1 Introduction

Let \(\mathcal{A}_{n}\) denote the class of functions of the form

$$ f(z)=z+\sum^{\infty}_{k=n+1}a_{k}z^{k} \quad \bigl(n\in\mathbb{N}=\{1,2,3,\ldots\}\bigr), $$
(1.1)

which are analytic in the open unit disk \(\mathbb{U}=\{z\in \mathbb{C}:|z|<1\}\), and let \(\mathcal{A}_{1}=\mathcal{A}\).

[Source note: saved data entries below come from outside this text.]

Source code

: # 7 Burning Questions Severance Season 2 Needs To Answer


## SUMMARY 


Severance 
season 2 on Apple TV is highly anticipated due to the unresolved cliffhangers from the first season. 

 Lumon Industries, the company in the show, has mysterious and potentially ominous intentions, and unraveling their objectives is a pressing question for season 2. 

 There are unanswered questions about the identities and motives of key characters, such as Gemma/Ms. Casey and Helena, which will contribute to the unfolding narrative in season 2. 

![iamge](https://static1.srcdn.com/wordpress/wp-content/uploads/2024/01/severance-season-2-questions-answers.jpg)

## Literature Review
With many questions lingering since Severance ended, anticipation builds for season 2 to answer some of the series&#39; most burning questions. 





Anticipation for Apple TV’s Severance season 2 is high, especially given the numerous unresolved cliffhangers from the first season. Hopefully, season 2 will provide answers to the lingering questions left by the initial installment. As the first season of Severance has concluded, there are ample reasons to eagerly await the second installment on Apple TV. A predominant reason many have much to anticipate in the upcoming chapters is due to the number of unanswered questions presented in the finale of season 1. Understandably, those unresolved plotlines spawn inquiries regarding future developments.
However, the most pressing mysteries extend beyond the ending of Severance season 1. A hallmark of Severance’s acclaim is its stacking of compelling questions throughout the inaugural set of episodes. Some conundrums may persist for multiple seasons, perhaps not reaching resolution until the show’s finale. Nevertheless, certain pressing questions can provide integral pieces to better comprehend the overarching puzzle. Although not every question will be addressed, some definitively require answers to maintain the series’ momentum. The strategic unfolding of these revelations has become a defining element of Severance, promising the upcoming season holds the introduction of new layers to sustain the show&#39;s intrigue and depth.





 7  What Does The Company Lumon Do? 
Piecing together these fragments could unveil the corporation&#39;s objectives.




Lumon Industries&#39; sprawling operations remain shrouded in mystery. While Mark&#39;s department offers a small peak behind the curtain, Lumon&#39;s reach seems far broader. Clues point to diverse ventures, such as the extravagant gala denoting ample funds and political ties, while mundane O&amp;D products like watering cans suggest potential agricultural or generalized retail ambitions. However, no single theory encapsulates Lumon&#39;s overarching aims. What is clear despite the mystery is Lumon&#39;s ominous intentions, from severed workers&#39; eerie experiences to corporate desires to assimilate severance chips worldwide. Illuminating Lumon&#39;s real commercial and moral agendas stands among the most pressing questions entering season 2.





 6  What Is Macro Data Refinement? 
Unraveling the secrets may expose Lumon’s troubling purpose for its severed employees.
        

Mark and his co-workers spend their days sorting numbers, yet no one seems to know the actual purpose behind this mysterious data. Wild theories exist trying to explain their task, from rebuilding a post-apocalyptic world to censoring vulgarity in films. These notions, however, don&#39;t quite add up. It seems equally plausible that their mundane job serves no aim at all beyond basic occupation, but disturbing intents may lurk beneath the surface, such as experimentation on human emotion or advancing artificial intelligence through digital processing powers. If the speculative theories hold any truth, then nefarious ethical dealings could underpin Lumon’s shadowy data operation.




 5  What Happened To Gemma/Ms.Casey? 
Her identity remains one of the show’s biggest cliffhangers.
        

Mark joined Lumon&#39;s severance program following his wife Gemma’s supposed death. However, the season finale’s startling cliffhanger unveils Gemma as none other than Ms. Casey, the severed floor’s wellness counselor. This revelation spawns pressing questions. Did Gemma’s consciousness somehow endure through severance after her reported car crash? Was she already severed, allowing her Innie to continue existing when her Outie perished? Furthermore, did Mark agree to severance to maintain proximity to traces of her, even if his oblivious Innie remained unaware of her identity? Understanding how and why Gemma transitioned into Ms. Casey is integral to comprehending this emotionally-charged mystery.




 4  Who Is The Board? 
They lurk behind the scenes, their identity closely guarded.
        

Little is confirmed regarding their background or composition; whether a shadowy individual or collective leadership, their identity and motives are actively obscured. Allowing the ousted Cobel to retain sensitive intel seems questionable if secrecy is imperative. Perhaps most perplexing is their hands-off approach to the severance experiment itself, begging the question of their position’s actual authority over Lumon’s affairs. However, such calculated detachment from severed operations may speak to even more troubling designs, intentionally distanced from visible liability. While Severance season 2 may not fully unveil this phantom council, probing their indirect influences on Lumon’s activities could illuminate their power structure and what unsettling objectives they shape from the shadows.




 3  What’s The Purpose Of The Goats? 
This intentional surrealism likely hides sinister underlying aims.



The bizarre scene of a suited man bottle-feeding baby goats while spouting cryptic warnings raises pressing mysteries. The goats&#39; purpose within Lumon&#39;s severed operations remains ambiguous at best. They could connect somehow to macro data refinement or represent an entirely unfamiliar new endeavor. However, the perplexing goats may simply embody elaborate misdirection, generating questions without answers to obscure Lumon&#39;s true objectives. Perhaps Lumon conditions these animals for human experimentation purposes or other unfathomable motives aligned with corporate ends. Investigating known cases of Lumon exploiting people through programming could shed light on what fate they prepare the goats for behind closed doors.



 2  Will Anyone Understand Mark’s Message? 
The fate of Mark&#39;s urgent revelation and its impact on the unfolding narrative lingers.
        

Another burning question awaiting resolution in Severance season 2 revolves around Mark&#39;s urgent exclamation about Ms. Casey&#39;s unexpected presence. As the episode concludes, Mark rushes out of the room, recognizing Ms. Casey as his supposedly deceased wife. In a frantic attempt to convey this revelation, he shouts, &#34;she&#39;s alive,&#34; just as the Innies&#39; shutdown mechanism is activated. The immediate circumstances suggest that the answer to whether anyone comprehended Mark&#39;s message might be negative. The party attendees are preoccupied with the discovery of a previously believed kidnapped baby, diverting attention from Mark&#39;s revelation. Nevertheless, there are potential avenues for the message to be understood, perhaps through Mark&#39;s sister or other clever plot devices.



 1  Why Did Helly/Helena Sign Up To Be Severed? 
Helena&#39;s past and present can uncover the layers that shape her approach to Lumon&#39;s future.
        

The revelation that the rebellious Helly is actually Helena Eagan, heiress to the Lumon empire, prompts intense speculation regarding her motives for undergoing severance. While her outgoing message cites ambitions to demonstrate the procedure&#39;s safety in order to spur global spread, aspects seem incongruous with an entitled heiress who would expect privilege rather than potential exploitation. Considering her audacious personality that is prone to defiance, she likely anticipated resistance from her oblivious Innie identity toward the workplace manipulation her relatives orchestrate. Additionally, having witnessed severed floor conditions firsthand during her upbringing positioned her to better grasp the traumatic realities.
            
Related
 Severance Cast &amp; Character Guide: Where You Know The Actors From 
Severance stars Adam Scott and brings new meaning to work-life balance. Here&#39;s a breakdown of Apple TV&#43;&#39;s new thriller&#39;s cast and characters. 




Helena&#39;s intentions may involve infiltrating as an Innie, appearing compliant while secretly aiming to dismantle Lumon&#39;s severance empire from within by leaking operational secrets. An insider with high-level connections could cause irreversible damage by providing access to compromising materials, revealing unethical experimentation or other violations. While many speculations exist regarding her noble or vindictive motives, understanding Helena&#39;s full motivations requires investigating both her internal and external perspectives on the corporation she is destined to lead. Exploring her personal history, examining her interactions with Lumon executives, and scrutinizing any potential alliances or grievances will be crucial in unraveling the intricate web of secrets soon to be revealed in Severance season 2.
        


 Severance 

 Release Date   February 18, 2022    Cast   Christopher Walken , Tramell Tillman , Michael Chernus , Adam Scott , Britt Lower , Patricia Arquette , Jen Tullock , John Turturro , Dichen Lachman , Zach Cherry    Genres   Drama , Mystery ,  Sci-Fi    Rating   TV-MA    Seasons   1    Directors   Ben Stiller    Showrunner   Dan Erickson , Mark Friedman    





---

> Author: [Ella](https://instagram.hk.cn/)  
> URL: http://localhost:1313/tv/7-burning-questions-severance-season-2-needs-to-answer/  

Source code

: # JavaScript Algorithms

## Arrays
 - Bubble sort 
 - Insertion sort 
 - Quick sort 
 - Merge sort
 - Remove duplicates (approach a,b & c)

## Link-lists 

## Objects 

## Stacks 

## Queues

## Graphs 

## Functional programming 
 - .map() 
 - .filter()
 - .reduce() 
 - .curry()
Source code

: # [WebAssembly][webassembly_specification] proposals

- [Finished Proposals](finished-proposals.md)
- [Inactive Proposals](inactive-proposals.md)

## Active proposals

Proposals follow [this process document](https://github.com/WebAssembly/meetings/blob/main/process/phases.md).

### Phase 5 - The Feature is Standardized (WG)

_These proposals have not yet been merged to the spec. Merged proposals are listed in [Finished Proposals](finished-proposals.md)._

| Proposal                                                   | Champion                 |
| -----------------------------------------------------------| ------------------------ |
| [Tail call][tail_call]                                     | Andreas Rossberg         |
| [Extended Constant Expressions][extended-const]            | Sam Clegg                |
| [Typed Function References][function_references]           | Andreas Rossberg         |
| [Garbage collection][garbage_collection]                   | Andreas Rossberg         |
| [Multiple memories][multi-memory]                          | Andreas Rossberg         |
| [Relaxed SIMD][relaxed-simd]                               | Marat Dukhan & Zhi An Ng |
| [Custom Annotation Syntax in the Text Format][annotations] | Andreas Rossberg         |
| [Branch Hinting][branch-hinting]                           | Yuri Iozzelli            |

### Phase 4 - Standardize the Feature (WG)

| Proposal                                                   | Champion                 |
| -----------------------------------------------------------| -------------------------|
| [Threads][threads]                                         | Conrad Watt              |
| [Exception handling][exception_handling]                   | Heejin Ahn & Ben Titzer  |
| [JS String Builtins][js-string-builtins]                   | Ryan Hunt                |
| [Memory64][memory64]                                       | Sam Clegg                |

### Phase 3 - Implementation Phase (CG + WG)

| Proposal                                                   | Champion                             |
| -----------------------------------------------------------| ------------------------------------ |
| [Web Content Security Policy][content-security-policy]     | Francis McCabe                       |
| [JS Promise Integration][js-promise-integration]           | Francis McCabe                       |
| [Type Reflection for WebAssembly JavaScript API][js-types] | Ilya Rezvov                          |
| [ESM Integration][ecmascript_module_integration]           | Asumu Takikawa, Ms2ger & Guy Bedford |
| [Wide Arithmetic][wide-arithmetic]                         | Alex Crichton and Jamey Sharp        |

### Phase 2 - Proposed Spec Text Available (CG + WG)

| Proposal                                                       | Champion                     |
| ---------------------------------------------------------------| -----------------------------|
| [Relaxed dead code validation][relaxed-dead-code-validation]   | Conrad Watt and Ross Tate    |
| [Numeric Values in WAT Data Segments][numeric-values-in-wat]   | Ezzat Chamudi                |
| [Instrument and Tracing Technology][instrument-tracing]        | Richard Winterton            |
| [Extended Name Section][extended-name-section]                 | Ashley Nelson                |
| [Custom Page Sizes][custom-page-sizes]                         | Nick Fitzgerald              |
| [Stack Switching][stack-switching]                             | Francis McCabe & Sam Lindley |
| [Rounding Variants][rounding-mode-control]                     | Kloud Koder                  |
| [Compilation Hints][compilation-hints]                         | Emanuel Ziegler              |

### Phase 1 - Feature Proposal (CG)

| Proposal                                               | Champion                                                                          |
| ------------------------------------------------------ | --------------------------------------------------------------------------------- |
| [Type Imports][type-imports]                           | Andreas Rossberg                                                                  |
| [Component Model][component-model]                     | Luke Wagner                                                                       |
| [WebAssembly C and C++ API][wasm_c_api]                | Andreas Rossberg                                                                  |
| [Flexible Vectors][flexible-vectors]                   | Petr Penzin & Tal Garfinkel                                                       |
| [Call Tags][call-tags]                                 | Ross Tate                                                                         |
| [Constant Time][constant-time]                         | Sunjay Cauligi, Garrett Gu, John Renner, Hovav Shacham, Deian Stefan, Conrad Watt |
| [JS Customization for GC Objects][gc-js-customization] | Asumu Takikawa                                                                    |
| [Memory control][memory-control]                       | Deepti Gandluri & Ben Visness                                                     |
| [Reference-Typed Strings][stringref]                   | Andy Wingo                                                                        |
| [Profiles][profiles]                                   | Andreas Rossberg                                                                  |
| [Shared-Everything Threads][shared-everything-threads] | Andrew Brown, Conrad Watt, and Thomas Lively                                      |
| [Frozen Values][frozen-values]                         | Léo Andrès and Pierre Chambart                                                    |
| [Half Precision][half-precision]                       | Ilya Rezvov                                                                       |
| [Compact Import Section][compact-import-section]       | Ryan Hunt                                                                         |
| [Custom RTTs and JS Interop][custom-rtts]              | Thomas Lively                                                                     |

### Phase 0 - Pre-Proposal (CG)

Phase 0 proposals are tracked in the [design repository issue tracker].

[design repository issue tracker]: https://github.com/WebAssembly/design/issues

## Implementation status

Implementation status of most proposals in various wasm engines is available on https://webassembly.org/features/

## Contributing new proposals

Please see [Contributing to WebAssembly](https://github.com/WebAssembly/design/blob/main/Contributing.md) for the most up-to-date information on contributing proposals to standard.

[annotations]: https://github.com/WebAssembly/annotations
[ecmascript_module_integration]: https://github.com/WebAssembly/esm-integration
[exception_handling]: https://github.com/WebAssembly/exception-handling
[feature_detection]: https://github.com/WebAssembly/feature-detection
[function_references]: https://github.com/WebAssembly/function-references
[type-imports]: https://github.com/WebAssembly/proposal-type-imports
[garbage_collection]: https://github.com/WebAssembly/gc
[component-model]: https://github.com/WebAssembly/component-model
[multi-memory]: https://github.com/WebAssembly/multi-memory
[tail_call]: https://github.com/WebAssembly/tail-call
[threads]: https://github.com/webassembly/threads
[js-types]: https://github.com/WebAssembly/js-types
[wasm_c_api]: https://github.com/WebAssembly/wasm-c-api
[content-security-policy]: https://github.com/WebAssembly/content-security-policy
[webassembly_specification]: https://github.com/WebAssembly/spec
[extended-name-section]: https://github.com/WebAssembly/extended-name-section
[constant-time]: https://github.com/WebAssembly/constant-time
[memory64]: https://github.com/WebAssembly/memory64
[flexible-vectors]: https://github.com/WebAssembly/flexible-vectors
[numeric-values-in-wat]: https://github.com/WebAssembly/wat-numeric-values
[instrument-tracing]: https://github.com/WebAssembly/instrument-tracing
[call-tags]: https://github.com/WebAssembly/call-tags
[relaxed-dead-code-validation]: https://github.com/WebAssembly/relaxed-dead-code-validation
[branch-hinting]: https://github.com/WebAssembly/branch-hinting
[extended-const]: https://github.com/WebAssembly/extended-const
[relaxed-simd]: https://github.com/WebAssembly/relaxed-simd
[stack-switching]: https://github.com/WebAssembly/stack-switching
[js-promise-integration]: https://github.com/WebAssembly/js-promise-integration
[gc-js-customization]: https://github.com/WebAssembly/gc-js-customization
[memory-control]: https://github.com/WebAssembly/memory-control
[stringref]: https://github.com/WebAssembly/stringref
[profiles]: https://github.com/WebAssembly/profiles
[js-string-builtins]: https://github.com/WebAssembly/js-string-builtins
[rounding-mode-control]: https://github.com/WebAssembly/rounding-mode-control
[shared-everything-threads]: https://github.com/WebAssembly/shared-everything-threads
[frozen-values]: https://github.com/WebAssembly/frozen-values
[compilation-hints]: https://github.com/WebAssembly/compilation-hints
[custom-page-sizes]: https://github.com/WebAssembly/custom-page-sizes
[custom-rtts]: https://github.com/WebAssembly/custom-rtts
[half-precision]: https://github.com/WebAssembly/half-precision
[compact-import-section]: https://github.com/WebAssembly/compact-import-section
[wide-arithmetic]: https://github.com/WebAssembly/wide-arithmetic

A function \(f(z) \in\mathcal{A}\) is said to be in the class \(\mathcal{S}^{*}(\alpha)\) in \(\mathbb{U}\) if it satisfies

$$ \operatorname{Re}\frac{zf'(z)}{f(z)}>\alpha \quad (z\in\mathbb{U}) $$
(1.2)

for some real α (\(\alpha<1\)). If \(f(z) \in \mathcal{S}^{*}(\alpha)\) with \(0 \leqq\alpha< 1\), then \(f(z)\) is said to be univalent and starlike of order α in \(\mathbb{U}\). We denote \(\mathcal{S}^{*}(0) = \mathcal{S}^{*}\). A function \(f(z) \in\mathcal{A}\) is said to be in the class \(\mathcal{C}(\alpha)\) if it satisfies

$$ \operatorname{Re} \biggl\{ 1+\frac{zf''(z)}{f'(z)} \biggr\} >\alpha\quad (z\in \mathbb{U}) $$
(1.3)

for some real α (\(\alpha<1\)). If \(f(z) \in \mathcal{C}(\alpha)\) with \(0 \leqq\alpha< 1\), then \(f(z)\) is said to be univalent and convex of order α in \(\mathbb{U}\). We write \(\mathcal{C}(0)=\mathcal{C}\).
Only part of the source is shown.